Dataset records Block Start

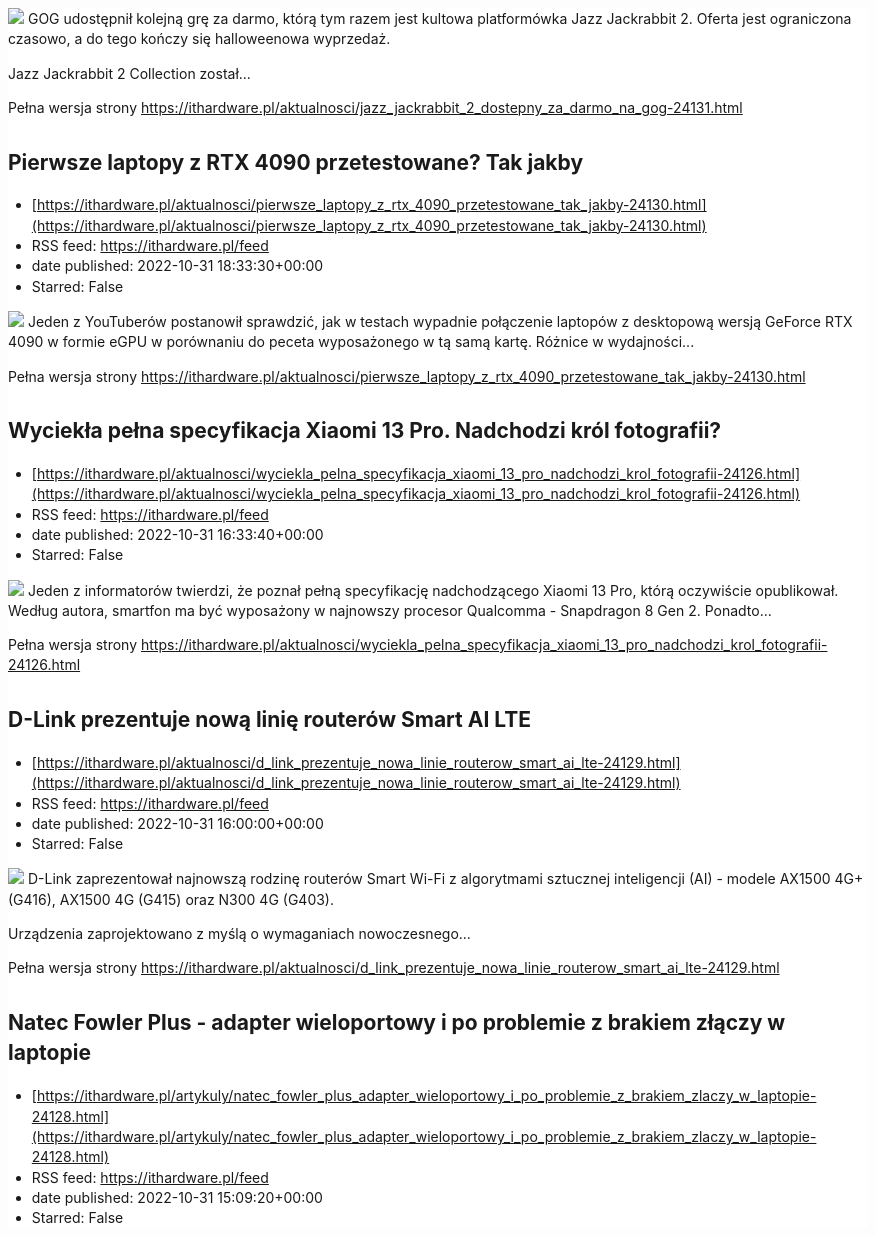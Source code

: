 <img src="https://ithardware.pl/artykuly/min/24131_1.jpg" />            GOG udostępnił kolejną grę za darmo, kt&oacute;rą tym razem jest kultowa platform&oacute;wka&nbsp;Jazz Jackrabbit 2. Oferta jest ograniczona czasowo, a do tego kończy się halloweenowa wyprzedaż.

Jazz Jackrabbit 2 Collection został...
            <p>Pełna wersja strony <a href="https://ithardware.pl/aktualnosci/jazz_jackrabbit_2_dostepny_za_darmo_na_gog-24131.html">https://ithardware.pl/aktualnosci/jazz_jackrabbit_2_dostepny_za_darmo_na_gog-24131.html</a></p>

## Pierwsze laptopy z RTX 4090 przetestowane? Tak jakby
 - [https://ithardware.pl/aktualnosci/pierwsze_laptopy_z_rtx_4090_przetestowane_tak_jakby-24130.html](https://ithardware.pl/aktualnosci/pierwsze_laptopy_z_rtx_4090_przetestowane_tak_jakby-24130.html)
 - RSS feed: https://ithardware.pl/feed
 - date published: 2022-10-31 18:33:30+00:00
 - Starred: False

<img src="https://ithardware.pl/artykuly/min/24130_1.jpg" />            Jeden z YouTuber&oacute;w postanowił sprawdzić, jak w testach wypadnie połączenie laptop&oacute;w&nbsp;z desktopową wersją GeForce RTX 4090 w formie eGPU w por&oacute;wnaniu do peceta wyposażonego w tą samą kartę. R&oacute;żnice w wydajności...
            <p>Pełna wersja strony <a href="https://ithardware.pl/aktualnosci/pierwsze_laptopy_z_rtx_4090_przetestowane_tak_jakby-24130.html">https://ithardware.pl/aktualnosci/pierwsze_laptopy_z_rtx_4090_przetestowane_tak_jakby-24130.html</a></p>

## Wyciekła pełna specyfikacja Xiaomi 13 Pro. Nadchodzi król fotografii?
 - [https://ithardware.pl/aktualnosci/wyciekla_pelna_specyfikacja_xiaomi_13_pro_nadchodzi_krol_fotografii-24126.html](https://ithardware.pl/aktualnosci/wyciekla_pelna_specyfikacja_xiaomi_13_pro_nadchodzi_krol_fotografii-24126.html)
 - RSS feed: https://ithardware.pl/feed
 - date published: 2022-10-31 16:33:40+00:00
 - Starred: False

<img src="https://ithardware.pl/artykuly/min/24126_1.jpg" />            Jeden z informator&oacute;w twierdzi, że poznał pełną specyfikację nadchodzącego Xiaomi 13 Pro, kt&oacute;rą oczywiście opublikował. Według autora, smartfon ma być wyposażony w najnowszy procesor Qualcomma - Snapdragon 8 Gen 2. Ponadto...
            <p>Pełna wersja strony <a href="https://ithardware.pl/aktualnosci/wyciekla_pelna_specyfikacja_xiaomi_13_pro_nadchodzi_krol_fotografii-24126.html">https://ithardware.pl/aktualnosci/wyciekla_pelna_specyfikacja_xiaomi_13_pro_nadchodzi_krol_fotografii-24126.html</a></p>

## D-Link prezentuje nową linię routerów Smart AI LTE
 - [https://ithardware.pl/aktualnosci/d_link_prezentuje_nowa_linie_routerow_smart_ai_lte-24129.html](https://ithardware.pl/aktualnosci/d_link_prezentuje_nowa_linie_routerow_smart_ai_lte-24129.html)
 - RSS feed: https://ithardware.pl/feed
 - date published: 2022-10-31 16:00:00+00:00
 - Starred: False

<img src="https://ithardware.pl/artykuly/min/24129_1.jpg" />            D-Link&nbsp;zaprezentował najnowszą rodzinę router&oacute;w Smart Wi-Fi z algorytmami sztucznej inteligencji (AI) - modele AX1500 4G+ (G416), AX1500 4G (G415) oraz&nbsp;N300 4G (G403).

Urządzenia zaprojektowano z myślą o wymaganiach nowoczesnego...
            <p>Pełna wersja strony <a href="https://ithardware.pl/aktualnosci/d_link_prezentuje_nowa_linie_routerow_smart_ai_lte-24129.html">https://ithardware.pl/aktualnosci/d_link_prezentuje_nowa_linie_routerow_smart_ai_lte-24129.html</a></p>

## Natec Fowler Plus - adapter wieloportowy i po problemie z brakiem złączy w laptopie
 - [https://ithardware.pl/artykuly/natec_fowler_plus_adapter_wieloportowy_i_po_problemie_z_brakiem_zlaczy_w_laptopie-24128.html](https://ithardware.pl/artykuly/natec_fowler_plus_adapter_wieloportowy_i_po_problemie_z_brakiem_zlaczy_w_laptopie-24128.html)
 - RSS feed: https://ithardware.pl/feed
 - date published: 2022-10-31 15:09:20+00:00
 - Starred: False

Dataset records Block End

What you will do:
Working through the records above, copy each line in which "published" is found.

Exercise answer:
 - date published: 2022-10-31 18:33:30+00:00
 - date published: 2022-10-31 16:33:40+00:00
 - date published: 2022-10-31 16:00:00+00:00
 - date published: 2022-10-31 15:09:20+00:00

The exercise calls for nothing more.